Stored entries
-*-
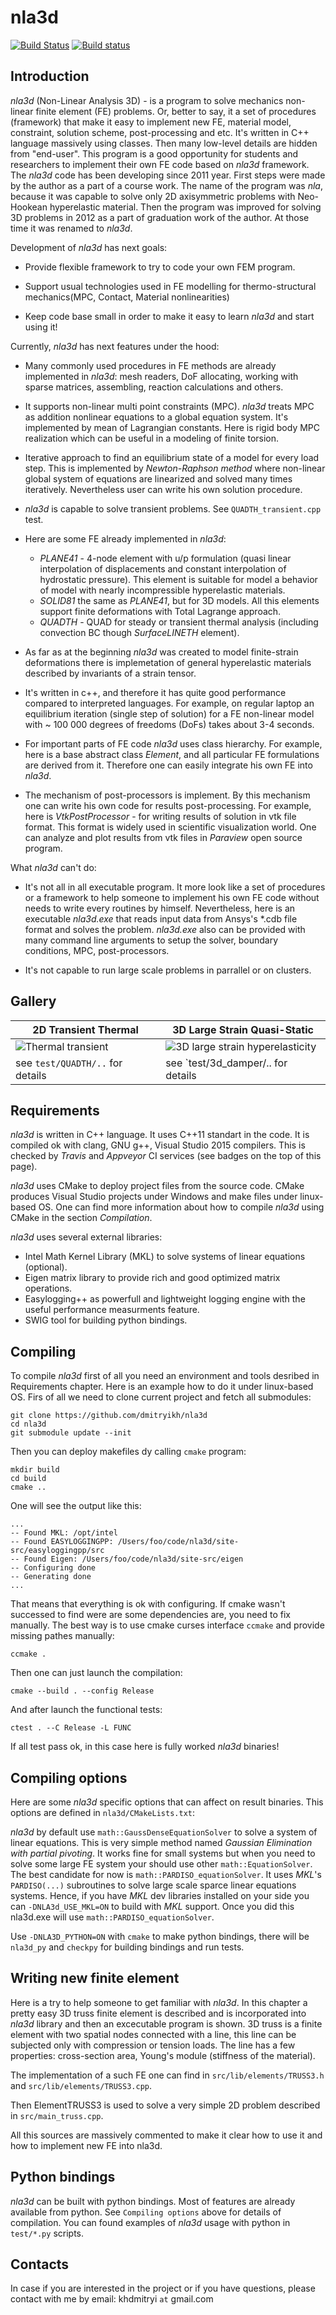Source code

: # nla3d

[![Build Status](https://travis-ci.org/dmitryikh/nla3d.svg?branch=master)](https://travis-ci.org/dmitryikh/nla3d)
[![Build status](https://ci.appveyor.com/api/projects/status/mivnpx9ok0j3a8iy?svg=true)](https://ci.appveyor.com/project/dmitryikh/nla3d)

## Introduction

_nla3d_ (Non-Linear Analysis 3D) - is a program to solve mechanics non-linear finite element (FE)
problems. Or, better to say, it a set of procedures (framework) that make it easy to implement new
FE, material model, constraint, solution scheme, post-processing and etc. It's written in C++
language massively using classes. Then many low-level details are hidden from "end-user". This
program is a good opportunity for students and researchers to implement their own FE code based on
_nla3d_ framework. The _nla3d_ code has been developing since 2011 year. First steps were made by
the author as a part of a course work. The name of the program was _nla_, because it was capable to
solve only 2D axisymmetric problems with Neo-Hookean hyperelastic material. Then the program was
improved for solving 3D problems in 2012 as a part of graduation work of the author. At those time
it was renamed to _nla3d_.

Development of _nla3d_ has next goals:

  * Provide flexible framework to try to code your own FEM program.

  * Support usual technologies used in FE modelling for thermo-structural mechanics(MPC, Contact,
    Material nonlinearities)

  * Keep code base small in order to make it easy to learn _nla3d_ and start using
    it!

Currently, _nla3d_ has next features under the hood: 

  * Many commonly used procedures in FE methods are already implemented in _nla3d_: mesh readers,
    DoF allocating, working with sparse matrices, assembling, reaction calculations and others.

  * It supports non-linear multi point constraints (MPC). _nla3d_ treats MPC as addition nonlinear
    equations to a global equation system. It's implemented by mean of Lagrangian constants. Here is
    rigid body MPC realization which can be useful in a modeling of finite torsion.

  * Iterative approach to find an equilibrium state of a model for every load step. This is
    implemented by _Newton-Raphson method_ where non-linear global system of equations are
    linearized and solved many times iteratively. Nevertheless user can write his own solution
    procedure.

  * _nla3d_ is capable to solve transient problems. See `QUADTH_transient.cpp` test.

  * Here are some FE already implemented in _nla3d_:
    - *PLANE41* - 4-node element with u/p formulation (quasi linear
      interpolation of displacements and constant interpolation of hydrostatic pressure). This element
      is suitable for model a behavior of model with nearly incompressible hyperelastic materials.
    - *SOLID81* the same as *PLANE41*, but for 3D models. All this elements support finite
      deformations with Total Lagrange approach.
    - *QUADTH* - QUAD for steady or transient thermal analysis (including convection BC though
      *SurfaceLINETH* element).

  * As far as at the beginning _nla3d_ was created to model finite-strain deformations there is
    implemetation of general hyperelastic materials described by invariants of a strain tensor.

  * It's written in c++, and therefore it has quite good performance compared to interpreted
    languages. For example, on regular laptop an equilibrium iteration (single step of solution) for
a FE non-linear model with ~ 100 000 degrees of freedoms (DoFs) takes about 3-4 seconds.

  * For important parts of FE code _nla3d_ uses class hierarchy. For example, here is a base
    abstract class _Element_, and all particular FE formulations are derived from it. Therefore one
    can easily integrate his own FE into _nla3d_.

  * The mechanism of post-processors is implement. By this mechanism one can write his own code for
    results post-processing. For example, here is _VtkPostProcessor_ - for writing results of
solution in vtk file format. This format is widely used in scientific visualization world.  One can
analyze and plot results from vtk files in _Paraview_ open source program.

What _nla3d_ can't do:

  * It's not all in all executable program. It more look like a set of procedures or a framework to
    help someone to implement his own FE code without needs to write every routines by himself.
Nevertheless, here is an executable _nla3d.exe_ that reads input data from Ansys's *.cdb file format
and solves the problem. _nla3d.exe_ also can be provided with many command line arguments to setup
the solver, boundary conditions, MPC, post-processors.

  * It's not capable to run large scale problems in parrallel or on clusters.


## Gallery

| 2D Transient Thermal | 3D Large Strain Quasi-Static |
|----------------------|------------------------------|
| ![Thermal transient](test/QUADTH/timeplot.gif?raw=true "Thermal transient") | ![3D large strain hyperelasticity](test/3d_damper/3d_damper_timeplot.gif?raw=true "3D large strain hyperelasticity") |
| see `test/QUADTH/..` for details | see `test/3d_damper/.. for details |


## Requirements

_nla3d_ is written in C++ language. It uses C++11 standart in the code. It is compiled ok with
clang, GNU g++, Visual Studio 2015 compilers. This is checked by _Travis_ and _Appveyor_ CI
services (see badges on the top of this page).

_nla3d_ uses CMake to deploy project files from the source code. CMake produces Visual Studio projects
under Windows and make files under linux-based OS. One can find more information about how to
compile _nla3d_ using CMake in the section *Compilation*.

_nla3d_ uses several external libraries:

  * Intel Math Kernel Library (MKL) to solve systems of linear equations (optional).
  * Eigen matrix library to provide rich and good optimized matrix operations.
  * Easylogging++ as powerfull and lightweight logging engine with the useful performance measurments
    feature.
  * SWIG tool for building python bindings.

## Compiling

To compile _nla3d_ first of all you need an environment and tools desribed in Requirements chapter.
Here is an example how to do it under linux-based OS. Firs of all we need to clone current project
and fetch all submodules:

```
git clone https://github.com/dmitryikh/nla3d
cd nla3d
git submodule update --init
```

Then you can deploy makefiles dy calling ```cmake``` program:

```
mkdir build
cd build
cmake ..
```

One will see the output like this:

```
...
-- Found MKL: /opt/intel  
-- Found EASYLOGGINGPP: /Users/foo/code/nla3d/site-src/easyloggingpp/src  
-- Found Eigen: /Users/foo/code/nla3d/site-src/eigen  
-- Configuring done
-- Generating done
...
```

That means that everything is ok with configuring.
If cmake wasn't successed to find were are some dependencies are, you need to fix manually. The
best way is to use cmake curses interface ```ccmake``` and provide missing pathes manually:

```
ccmake .
```

Then one can just launch the compilation:

```
cmake --build . --config Release
```

And after launch the functional tests:

```
ctest . --C Release -L FUNC
```

If all test pass ok, in this case here is fully worked _nla3d_ binaries!

## Compiling options

Here are some _nla3d_ specific options that can affect on result binaries. This options are defined
in ```nla3d/CMakeLists.txt```:

_nla3d_ by default use ```math::GaussDenseEquationSolver``` to solve a system of linear equations. This is
very simple method named _Gaussian Elimination with partial pivoting_. It works fine for small
systems but when you need to solve some large FE system your should use other ```math::EquationSolver```.
The best candidate for now is ```math::PARDISO_equationSolver```. It uses _MKL_'s ```PARDISO(...)```
subroutines to solve large scale sparce linear equations systems. Hence, if you have _MKL_ dev
libraries installed on your side you can `-DNLA3d_USE_MKL=ON` to build with _MKL_ support.
Once you did this nla3d.exe will use ```math::PARDISO_equationSolver```.

Use `-DNLA3D_PYTHON=ON` with `cmake` to make python bindings, there will be `nla3d_py` and `checkpy` for building bindings and run tests.

## Writing new finite element

Here is a try to help someone to get familiar with _nla3d_. In this chapter a pretty easy 3D
truss finite element is described and is incorporated into _nla3d_ library and then an excecutable
program is shown. 3D truss is a finite element with two spatial nodes connected with a line, this
line can be subjected only with compression or tension loads. The line has a few properties:
cross-section area, Young's module (stiffness of the material).

The implementation of a such FE one can find in ```src/lib/elements/TRUSS3.h``` and ```src/lib/elements/TRUSS3.cpp```.

Then ElementTRUSS3 is used to solve a very simple 2D problem described in ```src/main_truss.cpp```.

All this sources are massively commented to make it clear how to use it and how to implement new FE
into nla3d.

## Python bindings

_nla3d_ can be built with python bindings. Most of features are already available from python. See `Compiling options` above for details of compilation. You can found examples of _nla3d_ usage with python in `test/*.py` scripts.

## Contacts

In case if you are interested in the project or if you have questions, please contact with me by
email: khdmitryi ```at``` gmail.com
-*-
» **ACTIVITY**
Filter the data for the string "clone" and copy every line that has it.

» **REPLY TO THE EXERCISE**
Here is an example how to do it under linux-based OS. Firs of all we need to clone current project
git clone https://github.com/dmitryikh/nla3d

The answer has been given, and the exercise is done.